While it is wonderful to encourage those around you to engage in the democratic process, there is a strong chance it comes with a few winks and nudges. The proof is in the pudding; your stickers and signs, your t-shirt, your social media feeds and the #multiplehashtags #aboutyourcandidate #thattakewaytoomuchspaceforastatus, the attacks on the immediate opponent as if your desired leader’s hands are Palmolive clean, the Pavlov’s dog-like foaming of the mouth once a televised debate begins.

(Seriously, did we really need all of those debates? Hell, it’s APRIL!)

If you weren’t so enraptured by a candidate her or himself, would you be pushing those around you to vote? Absolutely not. Otherwise, your turn-up to get the votes up would take place for every pertinent election, not just the ones that end up on network or national cable television.

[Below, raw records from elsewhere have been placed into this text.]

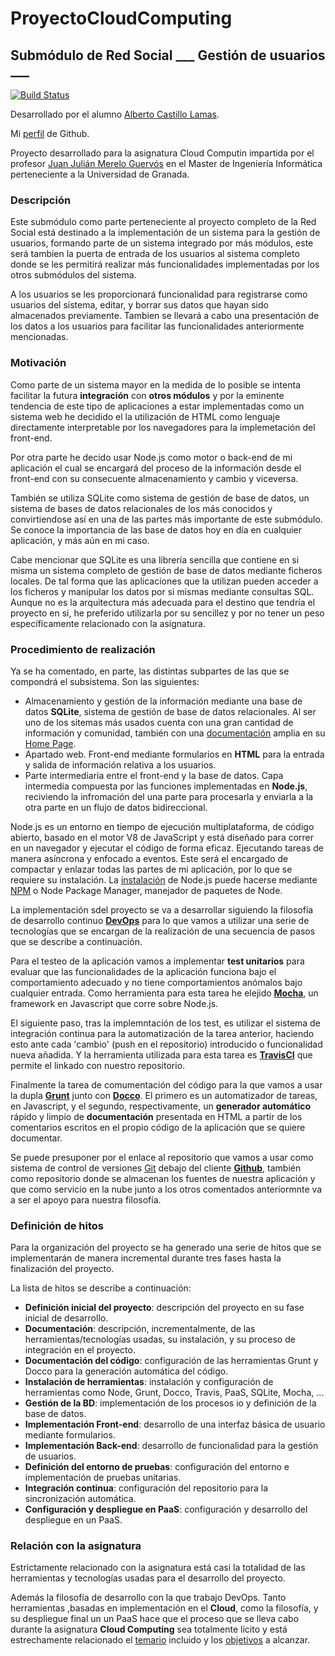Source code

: # ProyectoCloudComputing
## Submódulo de Red Social  ___ Gestión de usuarios ___

[![Build Status](https://travis-ci.org/alcasla/ProyectoCloudComputing.svg?branch=master)](https://travis-ci.org/alcasla/ProyectoCloudComputing)

Desarrollado por el alumno [Alberto Castillo Lamas](https://www.linkedin.com/in/alberto-castillo-lamas-25aa3ab2).

Mi [perfil](https://github.com/alcasla) de Github.

Proyecto desarrollado para la asignatura Cloud Computin impartida por el profesor [Juan Julián Merelo Guervós](https://github.com/JJ) en el Master de Ingeniería Informática perteneciente a la Universidad de Granada.


### Descripción
Este submódulo como parte perteneciente al proyecto completo de la Red Social está destinado a la implementación de un sistema para la gestión de usuarios, formando parte de un sistema integrado por más módulos, este será tambien la puerta de entrada de los usuarios al sistema completo donde se les permitirá realizar más funcionalidades implementadas por los otros submódulos del sistema.

A los usuarios se les proporcionará funcionalidad para registrarse como usuarios del sistema, editar, y borrar sus datos que hayan sido almacenados previamente.
Tambien se llevará a cabo una presentación de los datos a los usuarios para facilitar las funcionalidades anteriormente mencionadas.


### Motivación
Como parte de un sistema mayor en la medida de lo posible se intenta facilitar la futura **integración** con **otros módulos** y por la eminente tendencia de este tipo de aplicaciones a estar implementadas como un sistema web he decidido el la utilización de HTML como lenguaje directamente interpretable por los navegadores para la implemetación del front-end.

Por otra parte he decido usar Node.js como motor o back-end de mi aplicación el cual se encargará del proceso de la información desde el front-end con su consecuente almacenamiento y cambio y viceversa.

También se  utiliza SQLite como sistema de gestión de base de datos, un sistema de bases de datos relacionales de los más conocidos y convirtiendose así en una de las partes más importante de este submódulo. Se conoce la importancia de las base de datos hoy en día en cualquier aplicación, y más aún en mi caso.

Cabe mencionar que SQLite es una librería sencilla que contiene en si misma un sistema completo de gestión de base de datos mediante ficheros locales. De tal forma que las aplicaciones que la utilizan pueden acceder a los ficheros y manipular los datos por si mismas mediante consultas SQL. Aunque no es la arquitectura más adecuada para el destino que tendría el proyecto en si, he preferido utilizarla por su sencillez y por no tener un peso específicamente relacionado con la asignatura.


### Procedimiento de realización
Ya se ha comentado, en parte, las distintas subpartes de las que se compondrá el subsistema. Son las siguientes:
* Almacenamiento y gestión de la información mediante una base de datos **SQLite**, sistema de gestión de base de datos relacionales. Al ser uno de los sitemas más usados cuenta con una gran cantidad de información y comunidad, también con una [documentación](https://www.sqlite.org/docs.html) amplia en su [Home Page](https://www.sqlite.org/).
* Apartado web. Front-end mediante formularios en **HTML** para la entrada y salida de información relativa a los usuarios.
* Parte intermediaria entre el front-end y la base de datos. Capa intermedia compuesta por las funciones implementadas en **Node.js**, reciviendo la infromación del una parte para procesarla y enviarla a la otra parte en un flujo de datos bidireccional.


Node.js es un entorno en tiempo de ejecución multiplataforma, de código abierto, basado en el motor V8 de JavaScript y está diseñado para correr en un navegador y ejecutar el código de forma eficaz. Ejecutando tareas de manera asíncrona y enfocado a eventos. Este será el encargado de compactar y enlazar todas las partes de mi aplicación, por lo que se requiere su instalación.
La [instalación](https://nodejs.org/en/download/package-manager/) de Node.js puede hacerse mediante [NPM](https://www.npmjs.com/) o Node Package Manager, manejador de paquetes de Node.

La implementación sdel proyecto se va a desarrollar siguiendo la filosofía de desarrollo continuo **[DevOps](https://en.wikipedia.org/wiki/DevOps)** para lo que vamos a utilizar una serie de tecnologías que se encargan de la realización de una secuencia de pasos que se describe a continuación.

Para el testeo de la aplicación vamos a implementar **test unitarios** para evaluar que las funcionalidades de la aplicación funciona bajo el comportamiento adecuado y no tiene comportamientos anómalos bajo cualquier entrada. Como herramienta para esta tarea he elejido **[Mocha](https://mochajs.org/)**, un framework en Javascript que corre sobre Node.js.

El siguiente paso, tras la implemntación de los test, es  utilizar el sistema de integración continua para la automatización de la tarea anterior, haciendo esto ante cada 'cambio' (push en el repositorio) introducido o funcionalidad nueva añadida. Y la herramienta utilizada para esta tarea es **[TravisCI](https://travis-ci.org/)** que permite el linkado con nuestro repositorio.

Finalmente la tarea de comumentación del código para la que vamos a usar la dupla **[Grunt](http://gruntjs.com/)** junto con **[Docco](https://jashkenas.github.io/docco/)**. El primero es un automatizador de tareas, en Javascript, y el segundo, respectivamente, un **generador automático** rápido y limpio de **documentación** presentada en HTML a partir de los comentarios escritos en el propio código de la aplicación que se quiere documentar.

Se puede presuponer por el enlace al repositorio que vamos a usar como sistema de control de versiones [Git](https://git-scm.com/) debajo del cliente **[Github](https://github.com/about)**, también como repositorio donde se almacenan los fuentes de nuestra aplicación y que como servicio en la nube junto a los otros comentados anteriormnte va a ser el apoyo para nuestra filosofía.


### Definición de hitos
Para la organización del proyecto se ha generado una serie de hitos que se implementarán de manera incremental durante tres fases hasta la finalización del proyecto.

La lista de hitos se describe a continuación:

  * **Definición inicial del proyecto**: descripción del proyecto en su fase inicial de desarrollo.
  * **Documentación**: descripción, incrementalmente, de las herramientas/tecnologías usadas, su instalación, y su proceso de integración en el proyecto.
  * **Documentación del código**: configuración de las herramientas Grunt y Docco para la generación automática del código.
  * **Instalación de herramientas**: instalación y configuración de herramientas como Node, Grunt, Docco, Travis, PaaS, SQLite, Mocha, ...
  * **Gestión de la BD**: implementación de los procesos io y definición de la base de datos.
  * **Implementación Front-end**: desarrollo de una interfaz básica de usuario mediante formularios.
  * **Implementación Back-end**: desarrollo de funcionalidad para la gestión de usuarios.
  * **Definición del entorno de pruebas**: configuración del entorno e implementación de pruebas unitarias.
  * **Integración continua**: configuración del repositorio para la sincronización automática.
  * **Configuración y despliegue en PaaS**: configuración y desarrollo del despliegue en un PaaS.


### Relación con la asignatura
Estrictamente relacionado con la asignatura está casi la totalidad de las herramientas y tecnologías usadas para el desarrollo del proyecto.

Además la filosofía de desarrollo con la que trabajo DevOps. Tanto herramientas ,basadas en implementación en el **Cloud**, como la filosofía, y su despliegue final un un PaaS hace que el proceso que se lleva cabo durante la asignatura **Cloud Computing** sea totalmente lícito y está estrechamente relacionado el [temario](http://jj.github.io/CC/) incluido y los [objetivos](https://github.com/JJ/clases-CC-2015-16/tree/master/sesiones) a alcanzar.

Not to mention that you are also preaching to the converted. It’s like telling long-time viewers of a television show to watch the season finale, despite having watched every single episode over the last five months.

So, let’s consider being honest with ourselves about this ongoing election cycle. You DO care if someone votes for an incredibly ambitious former First Lady, Senator and Secretary of State who might have a few blind spots about her legacy. You DO care if someone votes for a Brooklyn escapee who spoke more exactingly about the impact of Southern black voters than about any real specifics about his “political revolution” (and good Lord, the campaign staff is terrible). You DO care if someone votes for a guy who’s probably still in this thing to get some free food. You DO care if someone votes for a man whose discriminatory practices and rhetoric spans decades in the city he grew up in, long before he made the demographically-typecasted forget that he’s “a Yankee.” And you DO care if someone votes for America’s newly most despised Canadian import* who has devoted his career to setting society back as far as he can.

But beyond all of that, what you DON’T care about is if the undecided and/or disillusioned– those who may or may not see these five candidates on their merits – will actually be compelled to make themselves heard. What you DON’T care about is if people can come to some consensus on what’s best for all parts of society, even those who are not full participants in the eyes of the law, the Lord, Allah or Beyoncé. What you DON’T care about is if whoever emerges from the November elections will “reach across the aisle” and make a real effort of breaking down our divisions. What you DON’T care about is if someone actually doesn’t drink the Kool Aid, so long as you can pour it down his or her throat.

Here’s the truth; whether you like it or not, there’s a reason why voter turnout rises quickly in Olympic years and splats in the three years afterwards. Millions of Americans of all political leanings are feeling pretty damn cynical towards the entire system, even those who actually cast ballots. But they aren’t just jaded towards the candidates; after all, with this sordid collection of presidential candidates, it’s pretty easy to not give a damn (“meh” seems to be making a well-timed rise in the lexicon). They are jaded towards people who approached an impending election with good intentions before suddenly veering off into a realm of psychosis only a highly-compensated psychiatrist could love.

America has enough insanity as is, my friends. Let’s try to tone down the crazy at some point.